Out of spec behavior of the xforms regex function

getodk / javarosa

The core library that many of the ODK tools are built around. It's written in Java, implements the ODK XForms spec, and runs on mobile devices and cloud servers. ✨🏗✨

Other

54 stars 106 forks source link

Out of spec behavior of the xforms regex function #531

Open ggalmazor opened 4 years ago

ggalmazor commented 4 years ago

Problem description

This is what the ODK XForms specs say about the regex(string value, string expression) --> boolean

Returns result of regex test on provided value. The regular expression is created from the provided expression string ('[0-9]+' becomes /[0-9]+/).

This means that the expression should match any part of the provided value unless ^ and $ anchors are used in the provided expression.

However, JavaRosa matches the whole value, as if the provided expression always included the ^ and $ anchors.

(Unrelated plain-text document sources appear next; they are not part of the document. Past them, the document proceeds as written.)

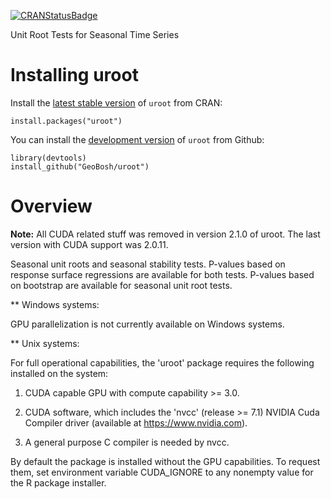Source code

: [![CRANStatusBadge](http://www.r-pkg.org/badges/version/uroot)](https://cran.r-project.org/package=uroot)


Unit Root Tests for Seasonal Time Series


# Installing uroot

Install the [latest stable version](https://cran.r-project.org/package=uroot) of
`uroot` from CRAN:

    install.packages("uroot")


You can install the [development version](https://github.com/GeoBosh/uroot) of
`uroot` from Github:

    library(devtools)
    install_github("GeoBosh/uroot")


# Overview

**Note:** All CUDA related stuff was removed in version 2.1.0 of uroot. 
        The last version with CUDA support was 2.0.11.


Seasonal unit roots and seasonal stability tests.
P-values based on response surface regressions are available for both tests.
P-values based on bootstrap are available for seasonal unit root tests.


** Windows systems:

GPU parallelization is not
currently available on Windows systems.


** Unix systems:

For full operational capabilities,
the 'uroot' package requires the following installed on the system:

  1) CUDA capable GPU with compute capability >= 3.0.
  
  2) CUDA software, which includes the 'nvcc' (release >= 7.1)
     NVIDIA Cuda Compiler driver (available at 
     https://www.nvidia.com).

  3) A general purpose C compiler is needed by nvcc.

By default the package is installed without the GPU capabilities.  To
request them, set environment variable CUDA_IGNORE to any nonempty value
for the R package installer.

Steps to reproduce the problem

Apply this patch odk_xforms_regex_regression.zip and run XFormsRegexTest:

@Test
public void name() throws IOException {
    Scenario scenario = Scenario.init("Some form", html(
        head(
            title("Some form"),
            model(
                mainInstance(t("data id=\"some-form\"",
                    t("regex-result-1"),
                    t("regex-result-2")
                )),
                bind("/data/regex-result-1").type("boolean").calculate("regex('cocotero', 'cocotero')"),
                bind("/data/regex-result-2").type("boolean").calculate("regex('cocotero', 'te')")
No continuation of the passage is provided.